Records for processing ▸
==================================================

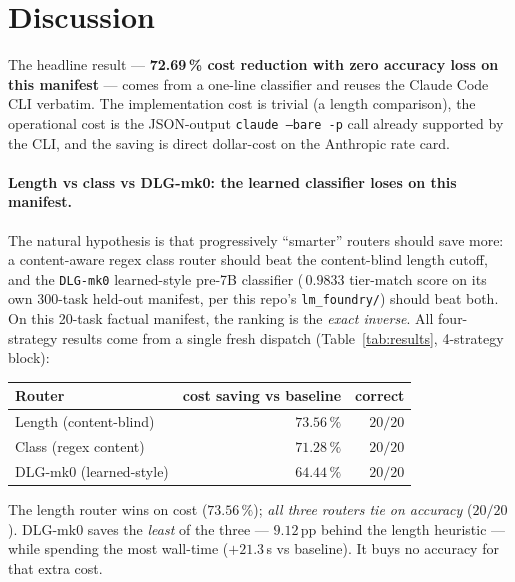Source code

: \documentclass[11pt,a4paper]{article}
\begin{document}
\section{Discussion}
\label{sec:discussion}

The headline result --- \textbf{72.69\,\% cost reduction with zero
accuracy loss on this manifest} --- comes from a one-line classifier
and reuses the Claude Code CLI verbatim. The implementation cost is
trivial (a length comparison), the operational cost is the JSON-output
\texttt{claude --bare -p} call already supported by the CLI, and the
saving is direct dollar-cost on the Anthropic rate card.

\paragraph{Length vs class vs DLG-mk0: the learned classifier loses
on this manifest.} The natural hypothesis is that progressively
``smarter'' routers should save more: a content-aware regex class
router should beat the content-blind length cutoff, and the
\texttt{DLG-mk0} learned-style pre-7B classifier
($\,0.9833$ tier-match score on its own 300-task held-out manifest,
per this repo's \texttt{lm\_foundry/}) should beat both. On this
20-task factual manifest, the ranking is the \emph{exact inverse}.
All four-strategy results come from a single fresh dispatch
(Table~\ref{tab:results}, 4-strategy block):
\begin{center}
\begin{tabular}{lrr}
\toprule
\textbf{Router} & \textbf{cost saving vs baseline} & \textbf{correct} \\
\midrule
Length (content-blind) & $\mathbf{73.56\,\%}$ & $20/20$ \\
Class (regex content)  & $71.28\,\%$          & $20/20$ \\
DLG-mk0 (learned-style) & $64.44\,\%$         & $20/20$ \\
\bottomrule
\end{tabular}
\end{center}
The length router wins on cost ($73.56\,\%$); \emph{all three routers
tie on accuracy} ($20/20$). DLG-mk0 saves the \emph{least} of the
three --- $9.12$\,pp behind the length heuristic --- while spending the
most wall-time ($+21.3\,$s vs baseline). It buys no accuracy for that
extra cost.
\end{document}
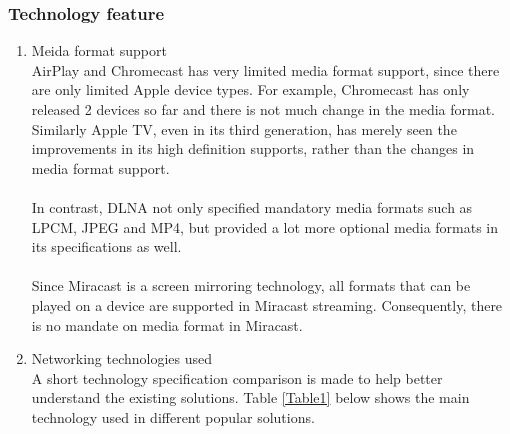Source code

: \subsubsection{Technology feature} 
\begin{enumerate} 
\item Meida format support \\ 
AirPlay and Chromecast has very limited media format support, since there are 
only limited Apple device types. For example, Chromecast has only released 2 devices so far and there is not much change in the media format. Similarly Apple TV, even in its third generation,  has merely seen the improvements in its high definition supports, rather than the changes in media format support.  \\
\\
In contrast, DLNA not only specified mandatory media formats such as LPCM, JPEG  and MP4, but provided a lot more optional media formats in its specifications as well. \\
\\
Since Miracast is a screen mirroring technology, all formats that can be played on a device are supported in Miracast streaming. Consequently, there is no mandate on media format in Miracast.  

\item Networking technologies used \\ 

A short technology specification comparison is made to help better understand
the existing solutions. Table \ref{Table1} below shows the main technology used 
in different popular solutions. 
\begin{table}[htb] 
\caption{Technology used comparison\label{Table1}} 
\begin{center} 
\end{center} 
\end{table} 


\end{enumerate}
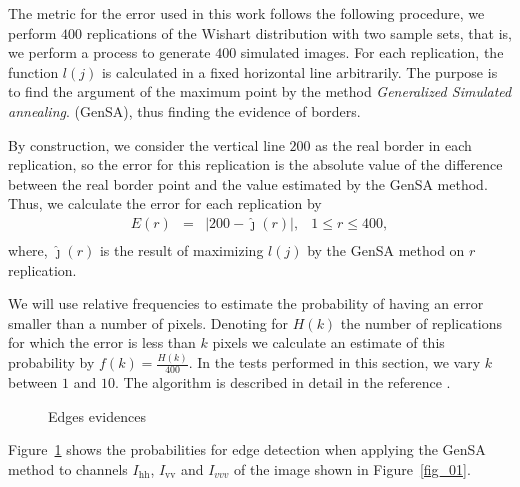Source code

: \documentclass[conference]{IEEEtran}
\begin{document}
    The metric for the error used in this work follows the following procedure, we perform $400$ replications of the Wishart distribution with two sample sets, that is, we perform a process to generate $400$ simulated images. For each replication, the function $l(j)$ is calculated in a fixed horizontal line arbitrarily. The purpose is to find the argument of the maximum point by the method {\it Generalized Simulated annealing}. (GenSA), thus finding the evidence of borders.
    
     By construction, we consider the vertical line $200$ as the real border in each replication, so the error for this replication is the absolute value of the difference between the real border point and the value estimated by the GenSA method. Thus, we calculate the error for each replication by
\begin{equation}\label{eq_12}
\begin{array}{llll}
	E(r) &=& |200 - \hat{\jmath}(r)|, & 1\leq r \leq 400,  \\
\end{array}
\end{equation}
where, $\hat{\jmath}(r)$ is the result of maximizing $l(j)$ by the GenSA method on $r$ replication.

We will use relative frequencies to estimate the probability of having an error smaller than a number of pixels. Denoting for $H(k)$ the number of replications for which the error is less than $k$ pixels we calculate an estimate of this probability by $f(k)=\frac{H(k)}{400}$. In the tests performed in this section, we vary $k$ between $1$ and $10$. The algorithm is described in detail in the reference \cite{fbgm}. 
\begin{figure}[!ht]
     \centering
     \caption{Edges evidences}
     \label{fig_03}
   \end{figure}	
   
Figure~\ref{fig_03} shows the probabilities for edge detection when applying the GenSA method to channels $I_\text{hh}$, $I_\text{vv}$ and $I_{vvv}$ of the image shown in Figure~\ref{fig_01}. 
\end{document}
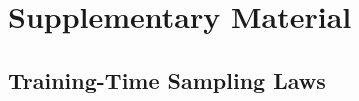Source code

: \appendix{}

\chapter{Supplementary Material}\label{app:derivations}\label{app:supplementary}

\section{Training-Time Sampling Laws}\label{app:training-time-laws}



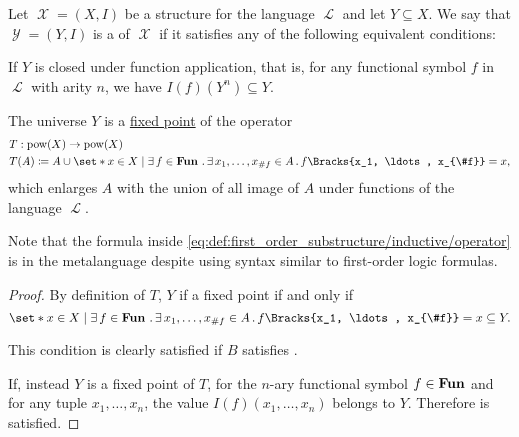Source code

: \begin{definition}\label{def:first_order_substructure}
  Let \( \mscrX = (X, I) \) be a structure for the language \( \mscrL \) and let \( Y \subseteq X \). We say that \( \mscrY = (Y, I) \) is a  of \( \mscrX \) if it satisfies any of the following equivalent conditions:

  \begin{thmenum}
     If \( Y \) is closed under function application, that is, for any functional symbol \( f \) in \( \mscrL \) with arity \( n \), we have \( I(f)(Y^n) \subseteq Y \).

     The universe \( Y \) is a \hyperref[def:fixed_point]{fixed point} of the operator
    \begin{equation}\label{eq:def:first_order_substructure/inductive/operator}
      \begin{aligned}
        &T: \pow(X) \to \pow(X) \\
        &T(A) \coloneqq A \cup \set*{ x \in X \given \qexists{f \in \boldop{Fun}} \qexists{x_1, \ldots, x_{\#f} \in A} f\Bracks{x_1, \ldots, x_{\#f}} = x },
      \end{aligned}
    \end{equation}
    which enlarges \( A \) with the union of all image of \( A \) under functions of the language \( \mscrL \).

    Note that the formula inside \eqref{eq:def:first_order_substructure/inductive/operator} is in the metalanguage despite using syntax similar to first-order logic formulas.
  \end{thmenum}
\end{definition}
\begin{proof}
  By definition of \( T \), \( Y \) if a fixed point if and only if
  \begin{equation*}
    \set*{ x \in X \given \qexists{f \in \boldop{Fun}} \qexists{x_1, \ldots, x_{\#f} \in A} f\Bracks{x_1, \ldots, x_{\#f}} = x } \subseteq Y.
  \end{equation*}

  This condition is clearly satisfied if \( B \) satisfies .

  If, instead \( Y \) is a fixed point of \( T \), for the \( n \)-ary functional symbol \( f \in \operatorname{\mathbf{Fun}} \) and for any tuple \( x_1, \ldots, x_n \), the value \( I(f)(x_1, \ldots, x_n) \) belongs to \( Y \). Therefore  is satisfied.
\end{proof}

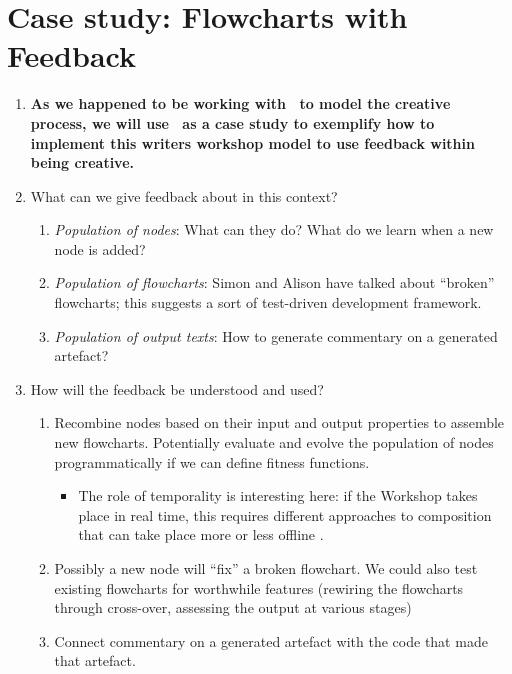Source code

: \section{Case study: Flowcharts with Feedback}

\begin{enumerate}[start=3]
\item \textbf{As we happened to be working with \Fw\ to model the
  creative process, we will use \Fw\ as a case study to exemplify how
  to implement this writers workshop model to use feedback within
  being creative.}
\item[] What can we give feedback about in this context?
\begin{enumerate}
\item \emph{Population of nodes}: What can they do?  What do we learn when a
  new node is added?
\item \emph{Population of flowcharts}: Simon and Alison have talked
  about ``broken'' flowcharts; this suggests a sort of test-driven
  development framework.
\item \emph{Population of output texts}: How to generate commentary on
  a generated artefact?
\end{enumerate}
\item[] How will the feedback be understood and used?
\begin{enumerate}
\item Recombine nodes based on their input and output properties to
  assemble new flowcharts.  Potentially evaluate and evolve the
  population of nodes programmatically if we can define fitness
  functions.
\begin{itemize}
\item The role of temporality is interesting here: if the Workshop
  takes place in real time, this requires different approaches to
  composition that can take place more or less offline \cite{perez2013rolling}.
\end{itemize}
\item Possibly a new node will ``fix'' a broken flowchart.  We could also test existing flowcharts for worthwhile features (rewiring the flowcharts through cross-over, assessing the output at various stages)
\item Connect commentary on a generated artefact with the code that
  made that artefact.
\end{enumerate}
\end{enumerate}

==================================================

What needs to be done ▸
Go through the listing above and copy each line that contains "boldop".

Response ▸
        &T(A) \coloneqq A \cup \set*{ x \in X \given \qexists{f \in \boldop{Fun}} \qexists{x_1, \ldots, x_{\#f} \in A} f\Bracks{x_1, \ldots, x_{\#f}} = x },
    \set*{ x \in X \given \qexists{f \in \boldop{Fun}} \qexists{x_1, \ldots, x_{\#f} \in A} f\Bracks{x_1, \ldots, x_{\#f}} = x } \subseteq Y.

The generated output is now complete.